When examining doubling of serum creatinine during index hospitalization, the HR was 0.79 (95% CI, 0.27 to 2.38) for participants with eGFR <60 ml/min per 1.73 m2 and 0.70 (95% CI, 0.37 to 1.31; P for interaction=0.96; Figure 2) for participants with eGFR ≥60 ml/min per 1.73 m2. Overall, 13 participants in the dapagliflozin and 22 in the placebo group initiated KRT with a corresponding HR in participants with eGFR <60 and ≥60 ml/min per 1.73 m2 of 0.47 (95% CI, 0.12 to 1.88) and 0.59 (95% CI, 0.26 to 1.35), respectively (P for interaction=0.78; Figure 2). The number of participants who died during the study was 41 (7%) in the dapagliflozin group and 54 (9%) in the placebo group, with no evidence that this effect was modified by baseline eGFR (P for interaction=0.56). There was also no heterogeneity in the effect of dapagliflozin compared with placebo on the secondary kidney outcome in other prespecified subgroups including type 2 diabetes, heart failure, atherosclerotic cardiovascular disease, hypertension, or chronic obstructive pulmonary disease status (Supplemental Figure 1).
eGFR over Time
Mean (SD) baseline eGFR values were 84 (25) ml/min per 1.73 m2 in the dapagliflozin group and 83 (25) ml/min per 1.73 m2 in the placebo group. The eGFR values over time were slightly lower in participants treated with dapagliflozin compared with placebo, whether examining protocol-mandated laboratory values or all available data (Figure 4 and Supplemental Figure 2). As illustrated in Supplemental Figure 3, there was a wide variation in eGFR changes from baseline to day 3 in the dapagliflozin and placebo groups. In participants with baseline eGFR <60 ml/min per 1.73 m2, the least squares mean change from baseline in eGFR at 3 days was 4.12 ml/min per 1.73 m2 in the dapagliflozin group and 9.57 ml/min per 1.73 m2 in the placebo group (between group difference, −5.48 ml/min per 1.73 m2; 95% CI, −8.43 to −2.53) (Figure 4). In participants with baseline eGFR ≥60 ml/min per 1.73 m2, it was −1.32 ml/min per 1.73 m2 in the dapagliflozin group and 2.09 ml/min per 1.73 m2 in the placebo group (between group difference, −3.38 ml/min per 1.73 m2; 95% CI, −5.06 to −1.70) (Figure 4). Small numerical between-group differences in eGFR were sustained throughout follow-up (Supplemental Figure 2).
Safety by Baseline eGFR
Numerically fewer participants treated with dapagliflozin versus placebo experienced SAEs, adverse events that led to death, or adverse events of AKI; this was observed regardless of baseline eGFR status, although none of these differences reached statistical significance (Table 2). Diabetic ketoacidosis did not occur among participants with eGFR <60 ml/min per 1.73 m2 and was reported in two participants (0.4%) with eGFR ≥60 ml/min per 1.73 m2 who had a history of type 2 diabetes and were receiving dapagliflozin.
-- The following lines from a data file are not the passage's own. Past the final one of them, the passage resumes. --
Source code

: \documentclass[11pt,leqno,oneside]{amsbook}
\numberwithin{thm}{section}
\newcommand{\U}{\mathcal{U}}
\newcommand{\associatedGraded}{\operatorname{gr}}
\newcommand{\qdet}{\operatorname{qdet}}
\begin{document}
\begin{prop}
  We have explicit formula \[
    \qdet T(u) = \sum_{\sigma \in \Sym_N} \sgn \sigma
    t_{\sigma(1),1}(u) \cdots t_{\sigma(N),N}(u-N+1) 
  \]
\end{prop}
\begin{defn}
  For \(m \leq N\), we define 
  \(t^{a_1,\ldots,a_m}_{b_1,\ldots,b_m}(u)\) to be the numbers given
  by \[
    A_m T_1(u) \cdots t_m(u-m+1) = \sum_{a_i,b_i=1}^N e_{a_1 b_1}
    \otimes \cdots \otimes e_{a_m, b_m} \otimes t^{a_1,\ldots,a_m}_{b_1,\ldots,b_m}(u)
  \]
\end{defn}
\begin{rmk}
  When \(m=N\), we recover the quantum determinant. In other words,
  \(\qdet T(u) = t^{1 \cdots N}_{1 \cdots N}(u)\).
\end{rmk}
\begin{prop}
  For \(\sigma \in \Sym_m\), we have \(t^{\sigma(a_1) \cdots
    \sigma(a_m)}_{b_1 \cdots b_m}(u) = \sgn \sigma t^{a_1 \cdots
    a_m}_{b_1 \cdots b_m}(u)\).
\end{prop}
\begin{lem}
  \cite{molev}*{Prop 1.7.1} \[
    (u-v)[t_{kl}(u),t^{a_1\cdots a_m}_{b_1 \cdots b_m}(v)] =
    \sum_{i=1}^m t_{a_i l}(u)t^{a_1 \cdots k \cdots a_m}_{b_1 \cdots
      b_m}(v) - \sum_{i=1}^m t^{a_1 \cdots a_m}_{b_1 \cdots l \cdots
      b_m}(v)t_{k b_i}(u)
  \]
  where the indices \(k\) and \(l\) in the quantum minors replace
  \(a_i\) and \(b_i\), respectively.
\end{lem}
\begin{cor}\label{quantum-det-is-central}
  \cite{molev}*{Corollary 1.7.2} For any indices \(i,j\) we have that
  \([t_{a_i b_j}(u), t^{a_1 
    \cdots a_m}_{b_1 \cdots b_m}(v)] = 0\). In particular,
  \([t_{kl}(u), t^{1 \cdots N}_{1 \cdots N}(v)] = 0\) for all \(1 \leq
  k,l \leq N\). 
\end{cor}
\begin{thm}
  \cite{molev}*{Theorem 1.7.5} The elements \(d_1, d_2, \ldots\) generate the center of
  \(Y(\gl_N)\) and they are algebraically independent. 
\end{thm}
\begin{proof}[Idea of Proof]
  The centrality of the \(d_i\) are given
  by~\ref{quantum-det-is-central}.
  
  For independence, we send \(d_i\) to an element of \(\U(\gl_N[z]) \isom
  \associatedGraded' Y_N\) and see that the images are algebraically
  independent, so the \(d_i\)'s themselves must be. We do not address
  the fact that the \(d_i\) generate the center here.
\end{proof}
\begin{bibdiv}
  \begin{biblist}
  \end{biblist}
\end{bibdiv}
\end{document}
These were SAEs but were considered nonsevere and resolved after discontinuation of the study medication.
Table 2.
eGFR <60 ml/min per 1.73 m2 | eGFR ≥60 ml/min per 1.73 m2 | |||||
---|---|---|---|---|---|---|
Dapagliflozin (n=114) | Placebo (n=116) | Risk Difference, % (95% Confidence Interval) | Dapagliflozin (n=487) | Placebo (n=481) | Risk Difference, % (95% Confidence Interval) | |
Any SAEa | 22 (19.3) | 28 (24.1) | −4.8 (−15.5 to 5.9) | 42 (8.6) | 52 (10.8) | −2.2 (−6.0 to 1.6) |
AE with the outcome of death | 13 (11.4) | 14 (12.1) | −0.7 (−9.3 to 8.0) | 19 (3.9) | 32 (6.7) | −2.8 (−5.7 to 0.1) |
Discontinuation due to AE | 17 (14.9) | 15 (12.9) | 2.0 (−7.2 to 11.2) | 26 (5.3) | 38 (7.9) | −2.6 (−5.8 to 0.6) |
AE of interest | ||||||
AKIb | 7 (6.1) | 11 (9.5) | −3.3 (−10.9 to 3.9) | 14 (2.9) | 22 (4.6) | −1.7 (−4.3 to 0.7) |
Diabetic ketoacidosis | 0 | 0 | — | 2 (0.4) | 0 | 0.4 (−0.4 to 1.5) |
Safety analyses were performed on randomized participants who received at least one dose of study medication. Risk difference for dapagliflozin versus placebo, confidence intervals, and two-sided P value are calculated from the score test for two independent proportions. SAE, serious adverse event; AE, adverse event.
Includes death.
Defined in hospital as doubling of s-creatinine compared with baseline and in an outpatient setting as a reported serious adverse event of AKI.
Discussion
In the DARE-19 trial, which evaluated patients who were hospitalized with COVID-19 and cardiometabolic risk factors, dapagliflozin compared with placebo did not result in a statistically significant reduction in the primary outcome of organ failure or death and the key secondary composite kidney outcome (AKI, KRT, or death from any cause), although numerically fewer participants treated with dapagliflozin experienced these outcomes (17). In this analysis, we demonstrate that these observations were consistent regardless of baseline eGFR (below or above 60 ml/min per 1.73 m2). Importantly, dapagliflozin was well tolerated in these acutely ill participants, with a safety profile that was also consistent in those with or without eGFR <60 ml/min per 1.73 m2.
Dapagliflozin is indicated for the treatment of type 2 diabetes, CKD, and heart failure with reduced ejection fraction according to current clinical practice guidelines from endocrinology, nephrology, and cardiology societies (20,21). In addition, SGLT2 inhibitors as a class are emerging as an integral component for the treatment of CKD and heart failure, with an increasing number of patients already using these agents or being considered for initiation in the near future. Despite their robust demonstrated outcome benefits in these patient groups under more stable, ambulatory conditions, the contemporary practice is to routinely discontinue SGLT2 inhibitors in patients who are acutely hospitalized due to potential risks of dehydration, AKI, and diabetic ketoacidosis (15). However, adequate randomized controlled clinical trial evidence to substantiate these recommendations are lacking. In DARE-19, the largest clinical trial to date examining initiation of an SGLT2 inhibitor in patients hospitalized with acute infectious illness and at high risk for complications, dapagliflozin was well tolerated even among participants with eGFR <60 ml/min per 1.73 m2, suggesting that routine discontinuation of SGLT2 inhibitors in this clinical setting may not be necessary as long as patients are adequately monitored.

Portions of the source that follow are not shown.